Task statement:
Among the lines below, which ones contain the word "PersonService"? Copy every such line.

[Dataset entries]

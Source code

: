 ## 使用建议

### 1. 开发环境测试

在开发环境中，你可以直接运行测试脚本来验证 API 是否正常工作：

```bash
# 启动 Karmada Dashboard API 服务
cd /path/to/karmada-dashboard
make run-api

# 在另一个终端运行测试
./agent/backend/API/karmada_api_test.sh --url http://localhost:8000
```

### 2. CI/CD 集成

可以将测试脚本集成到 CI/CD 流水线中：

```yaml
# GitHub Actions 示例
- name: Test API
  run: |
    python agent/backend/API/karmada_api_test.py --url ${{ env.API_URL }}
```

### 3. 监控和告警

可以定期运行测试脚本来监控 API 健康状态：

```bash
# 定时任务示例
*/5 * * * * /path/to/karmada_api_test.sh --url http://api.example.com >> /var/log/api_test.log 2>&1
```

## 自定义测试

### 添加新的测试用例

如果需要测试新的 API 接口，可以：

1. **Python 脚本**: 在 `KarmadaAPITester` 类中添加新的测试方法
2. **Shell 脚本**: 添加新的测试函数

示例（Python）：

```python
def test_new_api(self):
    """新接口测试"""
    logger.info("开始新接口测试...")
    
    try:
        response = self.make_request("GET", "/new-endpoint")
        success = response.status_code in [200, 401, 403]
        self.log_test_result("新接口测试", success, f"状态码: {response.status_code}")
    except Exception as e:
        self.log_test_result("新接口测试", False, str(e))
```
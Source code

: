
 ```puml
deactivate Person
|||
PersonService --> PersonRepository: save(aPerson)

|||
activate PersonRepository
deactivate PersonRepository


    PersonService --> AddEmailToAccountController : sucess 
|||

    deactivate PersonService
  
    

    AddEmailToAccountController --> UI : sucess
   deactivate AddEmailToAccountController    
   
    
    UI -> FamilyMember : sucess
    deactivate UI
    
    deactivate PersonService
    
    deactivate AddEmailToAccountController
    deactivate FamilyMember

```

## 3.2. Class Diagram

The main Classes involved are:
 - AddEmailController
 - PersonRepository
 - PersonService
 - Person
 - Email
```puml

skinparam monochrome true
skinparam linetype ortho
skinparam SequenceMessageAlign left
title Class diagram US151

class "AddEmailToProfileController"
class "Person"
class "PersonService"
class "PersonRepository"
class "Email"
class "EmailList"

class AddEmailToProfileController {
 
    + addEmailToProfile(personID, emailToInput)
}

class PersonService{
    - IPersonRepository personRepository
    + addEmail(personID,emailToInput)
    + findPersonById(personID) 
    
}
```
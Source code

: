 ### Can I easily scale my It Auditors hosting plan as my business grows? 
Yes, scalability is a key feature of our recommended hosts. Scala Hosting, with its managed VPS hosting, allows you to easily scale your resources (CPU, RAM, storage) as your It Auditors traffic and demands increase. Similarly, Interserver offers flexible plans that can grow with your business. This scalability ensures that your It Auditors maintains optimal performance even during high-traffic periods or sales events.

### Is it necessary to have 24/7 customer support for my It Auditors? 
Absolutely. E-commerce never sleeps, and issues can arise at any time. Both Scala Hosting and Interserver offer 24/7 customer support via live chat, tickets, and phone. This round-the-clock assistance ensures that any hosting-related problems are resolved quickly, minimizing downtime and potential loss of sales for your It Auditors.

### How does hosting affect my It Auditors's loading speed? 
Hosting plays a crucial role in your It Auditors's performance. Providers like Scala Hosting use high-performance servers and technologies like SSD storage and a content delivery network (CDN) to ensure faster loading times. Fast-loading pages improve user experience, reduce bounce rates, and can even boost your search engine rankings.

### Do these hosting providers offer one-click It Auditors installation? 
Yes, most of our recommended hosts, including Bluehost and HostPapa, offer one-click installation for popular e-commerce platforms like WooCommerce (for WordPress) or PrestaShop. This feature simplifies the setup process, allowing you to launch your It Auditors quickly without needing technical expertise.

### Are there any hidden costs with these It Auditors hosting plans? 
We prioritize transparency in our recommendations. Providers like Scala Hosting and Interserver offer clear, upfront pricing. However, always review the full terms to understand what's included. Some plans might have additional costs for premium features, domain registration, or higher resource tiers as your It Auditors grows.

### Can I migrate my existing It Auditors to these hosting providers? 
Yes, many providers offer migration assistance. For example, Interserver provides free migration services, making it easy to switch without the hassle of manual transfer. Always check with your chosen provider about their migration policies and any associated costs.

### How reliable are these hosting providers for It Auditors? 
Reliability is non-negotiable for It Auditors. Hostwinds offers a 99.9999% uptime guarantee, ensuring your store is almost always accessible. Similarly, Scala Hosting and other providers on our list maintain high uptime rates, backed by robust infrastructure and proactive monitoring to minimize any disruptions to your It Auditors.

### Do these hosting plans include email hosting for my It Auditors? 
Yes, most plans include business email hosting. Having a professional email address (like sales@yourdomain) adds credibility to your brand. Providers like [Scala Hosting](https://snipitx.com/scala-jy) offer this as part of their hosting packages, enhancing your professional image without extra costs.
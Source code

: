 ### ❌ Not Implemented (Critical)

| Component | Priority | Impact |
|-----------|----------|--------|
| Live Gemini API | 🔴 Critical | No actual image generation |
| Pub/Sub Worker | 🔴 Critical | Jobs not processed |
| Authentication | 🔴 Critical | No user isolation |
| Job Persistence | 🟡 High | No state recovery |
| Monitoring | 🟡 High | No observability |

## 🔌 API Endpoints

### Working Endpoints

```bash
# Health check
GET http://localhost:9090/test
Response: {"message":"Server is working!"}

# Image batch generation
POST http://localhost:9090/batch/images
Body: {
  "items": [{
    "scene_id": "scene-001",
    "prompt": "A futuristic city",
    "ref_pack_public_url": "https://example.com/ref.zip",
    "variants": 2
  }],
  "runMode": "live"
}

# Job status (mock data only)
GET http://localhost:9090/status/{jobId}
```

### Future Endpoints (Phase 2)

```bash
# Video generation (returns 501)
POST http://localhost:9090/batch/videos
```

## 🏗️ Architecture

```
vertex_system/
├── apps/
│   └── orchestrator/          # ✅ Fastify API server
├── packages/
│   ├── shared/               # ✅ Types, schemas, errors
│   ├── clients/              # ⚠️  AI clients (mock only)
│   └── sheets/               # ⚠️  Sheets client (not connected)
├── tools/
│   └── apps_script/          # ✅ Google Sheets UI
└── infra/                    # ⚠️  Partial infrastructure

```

Result:
PersonService --> PersonRepository: save(aPerson)
    PersonService --> AddEmailToAccountController : sucess 
    deactivate PersonService
    deactivate PersonService
 - PersonService
class "PersonService"
class PersonService{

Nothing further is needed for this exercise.